Entries shown:

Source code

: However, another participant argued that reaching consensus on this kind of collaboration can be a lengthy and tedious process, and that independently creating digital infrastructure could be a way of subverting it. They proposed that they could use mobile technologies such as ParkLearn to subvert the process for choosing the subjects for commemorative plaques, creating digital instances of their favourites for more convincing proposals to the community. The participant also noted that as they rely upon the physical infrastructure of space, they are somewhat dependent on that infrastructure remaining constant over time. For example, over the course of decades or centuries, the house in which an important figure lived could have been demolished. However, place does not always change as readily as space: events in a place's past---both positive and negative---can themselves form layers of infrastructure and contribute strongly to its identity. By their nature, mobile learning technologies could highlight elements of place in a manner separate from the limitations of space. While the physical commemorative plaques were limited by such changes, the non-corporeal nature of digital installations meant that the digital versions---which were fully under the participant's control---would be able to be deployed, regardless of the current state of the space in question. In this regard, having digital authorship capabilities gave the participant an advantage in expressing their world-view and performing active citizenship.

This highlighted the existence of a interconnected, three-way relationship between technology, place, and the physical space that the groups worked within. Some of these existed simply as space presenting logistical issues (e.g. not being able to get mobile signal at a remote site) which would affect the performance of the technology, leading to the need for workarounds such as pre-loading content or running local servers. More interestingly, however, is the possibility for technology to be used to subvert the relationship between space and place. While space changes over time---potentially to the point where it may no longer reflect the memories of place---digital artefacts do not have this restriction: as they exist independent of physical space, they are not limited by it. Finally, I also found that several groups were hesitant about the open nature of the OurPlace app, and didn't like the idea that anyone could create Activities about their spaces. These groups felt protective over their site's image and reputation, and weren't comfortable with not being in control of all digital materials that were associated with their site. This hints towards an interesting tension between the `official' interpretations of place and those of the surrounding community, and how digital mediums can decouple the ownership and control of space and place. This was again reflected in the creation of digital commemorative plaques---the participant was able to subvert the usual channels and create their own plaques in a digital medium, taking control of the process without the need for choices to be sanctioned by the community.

---

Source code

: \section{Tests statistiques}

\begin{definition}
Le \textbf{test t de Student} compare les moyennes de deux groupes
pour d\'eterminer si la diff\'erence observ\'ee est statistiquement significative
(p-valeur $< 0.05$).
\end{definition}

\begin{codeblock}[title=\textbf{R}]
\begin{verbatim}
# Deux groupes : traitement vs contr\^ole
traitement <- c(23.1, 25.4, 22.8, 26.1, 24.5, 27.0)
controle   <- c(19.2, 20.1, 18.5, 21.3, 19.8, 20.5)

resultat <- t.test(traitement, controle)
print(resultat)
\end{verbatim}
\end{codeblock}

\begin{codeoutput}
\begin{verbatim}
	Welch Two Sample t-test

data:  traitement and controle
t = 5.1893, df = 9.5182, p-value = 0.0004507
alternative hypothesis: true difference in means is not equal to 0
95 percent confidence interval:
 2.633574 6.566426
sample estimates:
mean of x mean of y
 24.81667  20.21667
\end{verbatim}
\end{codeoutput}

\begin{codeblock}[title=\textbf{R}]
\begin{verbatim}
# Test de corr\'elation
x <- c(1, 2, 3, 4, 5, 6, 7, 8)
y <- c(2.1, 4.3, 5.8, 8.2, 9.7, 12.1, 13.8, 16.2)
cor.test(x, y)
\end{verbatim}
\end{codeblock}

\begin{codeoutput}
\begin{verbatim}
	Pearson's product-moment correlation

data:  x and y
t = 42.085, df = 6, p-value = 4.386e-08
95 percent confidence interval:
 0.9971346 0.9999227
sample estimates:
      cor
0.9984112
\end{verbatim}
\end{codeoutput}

Required action:
Each line of the material with the word "value" in it should be listed.

Your response:
t = 5.1893, df = 9.5182, p-value = 0.0004507
t = 42.085, df = 6, p-value = 4.386e-08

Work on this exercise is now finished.